There has been a “sharp increase” in the number of babies born with syphilis, according to the Centers for Disease Control and Prevention. The nationwide rate in just a year rose 30.5% from 59.7 per 100,000 live births in 2020 to 77.9 per 100,000 live births in 2021.

More than 2,000 cases of congenital syphilis were reported in 2021 alone, which is the highest number reported in one year since 1994, the federal health agency said.

Syphilis infection during pregnancy can lead to miscarriage, and an infant with congenital syphilis can result in stillbirth, premature birth, low birth weight or death shortly after birth.

Although babies born with syphilis may not show overt signs of the condition at birth, they need to be treated right away to avoid having serious health problems, according to the CDC.

Without treatment, the infection can lead to severe defects including low blood count, jaundice, skin rashes, deformed bones, blindness, deafness or meningitis, which is inflammation of the tissues surrounding the brain and spinal cord.

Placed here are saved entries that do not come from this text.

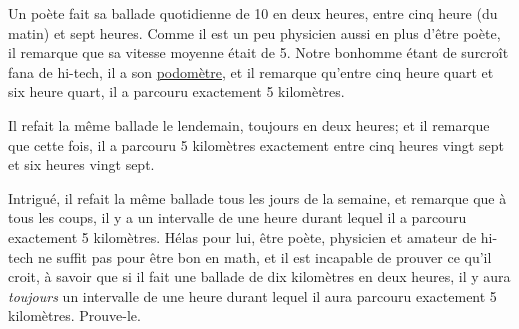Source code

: 

\begin{exercice}\label{exo208}
Un poète fait sa ballade quotidienne de \unit{10}{\kilo\meter} en deux heures, entre cinq heure (du matin) et sept heures. Comme il est un peu physicien aussi en plus d'être poète, il remarque que sa vitesse moyenne était de \unit{5}{\kilo\meter\per\hour}. Notre bonhomme étant de surcroît fana de hi-tech, il a son \href{http://fr.wikipedia.org/wiki/Podomètre}{podomètre}, et il remarque qu'entre cinq heure quart et six heure quart, il a parcouru exactement 5 kilomètres.

Il refait la même ballade le lendemain, toujours en deux heures; et il remarque que cette fois, il a parcouru 5 kilomètres exactement entre cinq heures vingt sept et six heures vingt sept.

Intrigué, il refait la même ballade tous les jours de la semaine, et remarque que à tous les coups, il y a un intervalle de une heure durant lequel il a parcouru exactement 5 kilomètres. Hélas pour lui, être poète, physicien et amateur de hi-tech ne suffit pas pour être bon en math, et il est incapable de prouver ce qu'il croit, à savoir que si il fait une ballade de dix kilomètres en deux heures, il y aura \emph{toujours} un intervalle de une heure durant lequel il aura parcouru exactement 5 kilomètres. Prouve-le.
\end{exercice}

The study found infants were more likely to suffer from severe complications including prematurity at 27% among babies with the disease compared to 12.7% for those without, and low birthweight at 17.9% compared to 9.7% for those without.

The average length of hospital stay for infants with congenital syphilis was 14.5 days and average charges were $56,802 compared to a 3.8 day-hospital stay and mean charges of $13,945 for infants without congenital syphilis.

“Although the upward trend was consistent with national-level surveillance data for CS, the upturn in Mississippi was even steeper,” the authors of the report wrote. “This spike is troubling because decades of research have demonstrated the dire health consequences of CS, including prematurity, low birthweight, and death.”

The authors said comprehensive public health policies must be implemented including more access to prenatal care and health care providers being informed about the need to ensure early diagnosis and treatment of syphilis during pregnancy.